=== PROMPT ===
Return, word for word, the line that contains "## Step 7: Manual Testing" and every line after it through the end of the records.

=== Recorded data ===

******************************

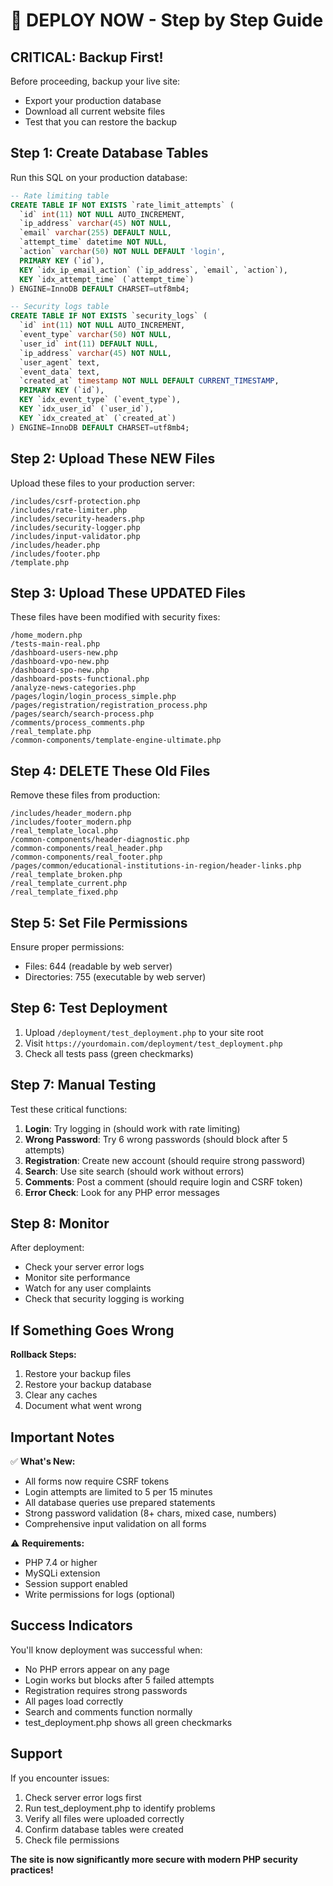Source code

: # 🚀 DEPLOY NOW - Step by Step Guide

## CRITICAL: Backup First!
Before proceeding, backup your live site:
- Export your production database
- Download all current website files
- Test that you can restore the backup

## Step 1: Create Database Tables

Run this SQL on your production database:

```sql
-- Rate limiting table
CREATE TABLE IF NOT EXISTS `rate_limit_attempts` (
  `id` int(11) NOT NULL AUTO_INCREMENT,
  `ip_address` varchar(45) NOT NULL,
  `email` varchar(255) DEFAULT NULL,
  `attempt_time` datetime NOT NULL,
  `action` varchar(50) NOT NULL DEFAULT 'login',
  PRIMARY KEY (`id`),
  KEY `idx_ip_email_action` (`ip_address`, `email`, `action`),
  KEY `idx_attempt_time` (`attempt_time`)
) ENGINE=InnoDB DEFAULT CHARSET=utf8mb4;

-- Security logs table
CREATE TABLE IF NOT EXISTS `security_logs` (
  `id` int(11) NOT NULL AUTO_INCREMENT,
  `event_type` varchar(50) NOT NULL,
  `user_id` int(11) DEFAULT NULL,
  `ip_address` varchar(45) NOT NULL,
  `user_agent` text,
  `event_data` text,
  `created_at` timestamp NOT NULL DEFAULT CURRENT_TIMESTAMP,
  PRIMARY KEY (`id`),
  KEY `idx_event_type` (`event_type`),
  KEY `idx_user_id` (`user_id`),
  KEY `idx_created_at` (`created_at`)
) ENGINE=InnoDB DEFAULT CHARSET=utf8mb4;
```

## Step 2: Upload These NEW Files

Upload these files to your production server:

```
/includes/csrf-protection.php
/includes/rate-limiter.php  
/includes/security-headers.php
/includes/security-logger.php
/includes/input-validator.php
/includes/header.php
/includes/footer.php
/template.php
```

## Step 3: Upload These UPDATED Files

These files have been modified with security fixes:

```
/home_modern.php
/tests-main-real.php
/dashboard-users-new.php
/dashboard-vpo-new.php
/dashboard-spo-new.php
/dashboard-posts-functional.php
/analyze-news-categories.php
/pages/login/login_process_simple.php
/pages/registration/registration_process.php
/pages/search/search-process.php
/comments/process_comments.php
/real_template.php
/common-components/template-engine-ultimate.php
```

## Step 4: DELETE These Old Files

Remove these files from production:

```
/includes/header_modern.php
/includes/footer_modern.php
/real_template_local.php
/common-components/header-diagnostic.php
/common-components/real_header.php
/common-components/real_footer.php
/pages/common/educational-institutions-in-region/header-links.php
/real_template_broken.php
/real_template_current.php
/real_template_fixed.php
```

## Step 5: Set File Permissions

Ensure proper permissions:
- Files: 644 (readable by web server)
- Directories: 755 (executable by web server)

## Step 6: Test Deployment

1. Upload `/deployment/test_deployment.php` to your site root
2. Visit `https://yourdomain.com/deployment/test_deployment.php`
3. Check all tests pass (green checkmarks)

## Step 7: Manual Testing

Test these critical functions:

1. **Login**: Try logging in (should work with rate limiting)
2. **Wrong Password**: Try 6 wrong passwords (should block after 5 attempts)
3. **Registration**: Create new account (should require strong password)
4. **Search**: Use site search (should work without errors)
5. **Comments**: Post a comment (should require login and CSRF token)
6. **Error Check**: Look for any PHP error messages

## Step 8: Monitor

After deployment:
- Check your server error logs
- Monitor site performance
- Watch for any user complaints
- Check that security logging is working

## If Something Goes Wrong

**Rollback Steps:**
1. Restore your backup files
2. Restore your backup database  
3. Clear any caches
4. Document what went wrong

## Important Notes

✅ **What's New:**
- All forms now require CSRF tokens
- Login attempts are limited to 5 per 15 minutes
- All database queries use prepared statements
- Strong password validation (8+ chars, mixed case, numbers)
- Comprehensive input validation on all forms

⚠️ **Requirements:**
- PHP 7.4 or higher
- MySQLi extension
- Session support enabled
- Write permissions for logs (optional)

## Success Indicators

You'll know deployment was successful when:
- No PHP errors appear on any page
- Login works but blocks after 5 failed attempts
- Registration requires strong passwords
- All pages load correctly
- Search and comments function normally
- test_deployment.php shows all green checkmarks

## Support

If you encounter issues:
1. Check server error logs first
2. Run test_deployment.php to identify problems
3. Verify all files were uploaded correctly
4. Confirm database tables were created
5. Check file permissions

**The site is now significantly more secure with modern PHP security practices!**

******************************

=== ANSWER SPACE ===
## Step 7: Manual Testing

Test these critical functions:

1. **Login**: Try logging in (should work with rate limiting)
2. **Wrong Password**: Try 6 wrong passwords (should block after 5 attempts)
3. **Registration**: Create new account (should require strong password)
4. **Search**: Use site search (should work without errors)
5. **Comments**: Post a comment (should require login and CSRF token)
6. **Error Check**: Look for any PHP error messages

## Step 8: Monitor

After deployment:
- Check your server error logs
- Monitor site performance
- Watch for any user complaints
- Check that security logging is working

## If Something Goes Wrong

**Rollback Steps:**
1. Restore your backup files
2. Restore your backup database  
3. Clear any caches
4. Document what went wrong

## Important Notes

✅ **What's New:**
- All forms now require CSRF tokens
- Login attempts are limited to 5 per 15 minutes
- All database queries use prepared statements
- Strong password validation (8+ chars, mixed case, numbers)
- Comprehensive input validation on all forms

⚠️ **Requirements:**
- PHP 7.4 or higher
- MySQLi extension
- Session support enabled
- Write permissions for logs (optional)

## Success Indicators

You'll know deployment was successful when:
- No PHP errors appear on any page
- Login works but blocks after 5 failed attempts
- Registration requires strong passwords
- All pages load correctly
- Search and comments function normally
- test_deployment.php shows all green checkmarks

## Support

If you encounter issues:
1. Check server error logs first
2. Run test_deployment.php to identify problems
3. Verify all files were uploaded correctly
4. Confirm database tables were created
5. Check file permissions

**The site is now significantly more secure with modern PHP security practices!**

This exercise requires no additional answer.